_Work task_. Would you set down each line of the data below exactly?
══ Record set ══
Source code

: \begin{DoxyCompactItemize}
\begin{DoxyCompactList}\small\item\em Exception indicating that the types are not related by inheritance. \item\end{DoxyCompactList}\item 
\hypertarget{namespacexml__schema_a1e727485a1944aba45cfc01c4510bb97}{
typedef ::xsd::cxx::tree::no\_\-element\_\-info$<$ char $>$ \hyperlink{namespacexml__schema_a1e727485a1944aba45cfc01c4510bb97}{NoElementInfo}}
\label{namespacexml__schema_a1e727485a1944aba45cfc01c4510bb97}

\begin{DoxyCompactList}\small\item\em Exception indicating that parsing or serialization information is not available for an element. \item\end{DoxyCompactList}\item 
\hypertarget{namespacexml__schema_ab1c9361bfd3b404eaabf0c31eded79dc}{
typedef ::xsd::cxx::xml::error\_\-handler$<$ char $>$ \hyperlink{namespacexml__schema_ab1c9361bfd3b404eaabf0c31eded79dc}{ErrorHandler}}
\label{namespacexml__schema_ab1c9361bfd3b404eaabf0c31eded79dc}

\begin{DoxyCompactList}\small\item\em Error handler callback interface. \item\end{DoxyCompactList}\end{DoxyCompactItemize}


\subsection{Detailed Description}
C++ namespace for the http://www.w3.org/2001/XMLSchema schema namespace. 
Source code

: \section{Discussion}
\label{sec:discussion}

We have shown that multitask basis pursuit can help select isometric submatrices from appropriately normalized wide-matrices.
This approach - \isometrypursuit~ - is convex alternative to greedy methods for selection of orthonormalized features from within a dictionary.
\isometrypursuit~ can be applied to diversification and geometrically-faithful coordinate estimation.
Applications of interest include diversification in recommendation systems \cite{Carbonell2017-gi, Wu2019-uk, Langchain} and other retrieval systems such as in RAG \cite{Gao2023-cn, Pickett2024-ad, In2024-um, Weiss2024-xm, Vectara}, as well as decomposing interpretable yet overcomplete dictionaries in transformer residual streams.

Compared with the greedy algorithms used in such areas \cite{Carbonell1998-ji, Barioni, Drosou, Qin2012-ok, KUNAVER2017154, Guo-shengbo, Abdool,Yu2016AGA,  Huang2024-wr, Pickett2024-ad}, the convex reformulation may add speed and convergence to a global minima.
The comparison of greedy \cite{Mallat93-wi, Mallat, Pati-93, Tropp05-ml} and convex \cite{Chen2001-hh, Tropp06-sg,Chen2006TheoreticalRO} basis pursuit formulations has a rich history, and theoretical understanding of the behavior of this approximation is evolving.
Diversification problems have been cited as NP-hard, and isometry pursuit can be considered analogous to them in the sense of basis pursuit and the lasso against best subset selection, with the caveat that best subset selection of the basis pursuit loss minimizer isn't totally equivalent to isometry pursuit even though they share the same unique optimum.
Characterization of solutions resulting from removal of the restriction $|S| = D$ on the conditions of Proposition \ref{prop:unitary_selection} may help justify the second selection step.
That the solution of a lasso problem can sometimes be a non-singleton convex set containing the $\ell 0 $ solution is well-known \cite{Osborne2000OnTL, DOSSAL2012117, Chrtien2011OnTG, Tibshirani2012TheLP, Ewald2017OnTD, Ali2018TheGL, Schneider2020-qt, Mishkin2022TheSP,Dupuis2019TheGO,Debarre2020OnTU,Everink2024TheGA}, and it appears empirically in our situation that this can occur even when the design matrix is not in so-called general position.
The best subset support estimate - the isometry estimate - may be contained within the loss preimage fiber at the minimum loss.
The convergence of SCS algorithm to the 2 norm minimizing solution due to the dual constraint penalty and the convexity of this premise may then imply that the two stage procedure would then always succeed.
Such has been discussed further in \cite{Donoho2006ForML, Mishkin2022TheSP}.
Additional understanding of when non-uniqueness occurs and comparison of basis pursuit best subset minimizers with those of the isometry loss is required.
═══
_Solution for this problem_.
Source code

: \begin{DoxyCompactItemize}
\begin{DoxyCompactList}\small\item\em Exception indicating that the types are not related by inheritance. \item\end{DoxyCompactList}\item 
\hypertarget{namespacexml__schema_a1e727485a1944aba45cfc01c4510bb97}{
typedef ::xsd::cxx::tree::no\_\-element\_\-info$<$ char $>$ \hyperlink{namespacexml__schema_a1e727485a1944aba45cfc01c4510bb97}{NoElementInfo}}
\label{namespacexml__schema_a1e727485a1944aba45cfc01c4510bb97}

\begin{DoxyCompactList}\small\item\em Exception indicating that parsing or serialization information is not available for an element. \item\end{DoxyCompactList}\item 
\hypertarget{namespacexml__schema_ab1c9361bfd3b404eaabf0c31eded79dc}{
typedef ::xsd::cxx::xml::error\_\-handler$<$ char $>$ \hyperlink{namespacexml__schema_ab1c9361bfd3b404eaabf0c31eded79dc}{ErrorHandler}}
\label{namespacexml__schema_ab1c9361bfd3b404eaabf0c31eded79dc}

\begin{DoxyCompactList}\small\item\em Error handler callback interface. \item\end{DoxyCompactList}\end{DoxyCompactItemize}


\subsection{Detailed Description}
C++ namespace for the http://www.w3.org/2001/XMLSchema schema namespace. 
Source code

: \section{Discussion}
\label{sec:discussion}

We have shown that multitask basis pursuit can help select isometric submatrices from appropriately normalized wide-matrices.
This approach - \isometrypursuit~ - is convex alternative to greedy methods for selection of orthonormalized features from within a dictionary.
\isometrypursuit~ can be applied to diversification and geometrically-faithful coordinate estimation.
Applications of interest include diversification in recommendation systems \cite{Carbonell2017-gi, Wu2019-uk, Langchain} and other retrieval systems such as in RAG \cite{Gao2023-cn, Pickett2024-ad, In2024-um, Weiss2024-xm, Vectara}, as well as decomposing interpretable yet overcomplete dictionaries in transformer residual streams.

Compared with the greedy algorithms used in such areas \cite{Carbonell1998-ji, Barioni, Drosou, Qin2012-ok, KUNAVER2017154, Guo-shengbo, Abdool,Yu2016AGA,  Huang2024-wr, Pickett2024-ad}, the convex reformulation may add speed and convergence to a global minima.
The comparison of greedy \cite{Mallat93-wi, Mallat, Pati-93, Tropp05-ml} and convex \cite{Chen2001-hh, Tropp06-sg,Chen2006TheoreticalRO} basis pursuit formulations has a rich history, and theoretical understanding of the behavior of this approximation is evolving.
Diversification problems have been cited as NP-hard, and isometry pursuit can be considered analogous to them in the sense of basis pursuit and the lasso against best subset selection, with the caveat that best subset selection of the basis pursuit loss minimizer isn't totally equivalent to isometry pursuit even though they share the same unique optimum.
Characterization of solutions resulting from removal of the restriction $|S| = D$ on the conditions of Proposition \ref{prop:unitary_selection} may help justify the second selection step.
That the solution of a lasso problem can sometimes be a non-singleton convex set containing the $\ell 0 $ solution is well-known \cite{Osborne2000OnTL, DOSSAL2012117, Chrtien2011OnTG, Tibshirani2012TheLP, Ewald2017OnTD, Ali2018TheGL, Schneider2020-qt, Mishkin2022TheSP,Dupuis2019TheGO,Debarre2020OnTU,Everink2024TheGA}, and it appears empirically in our situation that this can occur even when the design matrix is not in so-called general position.
The best subset support estimate - the isometry estimate - may be contained within the loss preimage fiber at the minimum loss.
The convergence of SCS algorithm to the 2 norm minimizing solution due to the dual constraint penalty and the convexity of this premise may then imply that the two stage procedure would then always succeed.
Such has been discussed further in \cite{Donoho2006ForML, Mishkin2022TheSP}.
Additional understanding of when non-uniqueness occurs and comparison of basis pursuit best subset minimizers with those of the isometry loss is required.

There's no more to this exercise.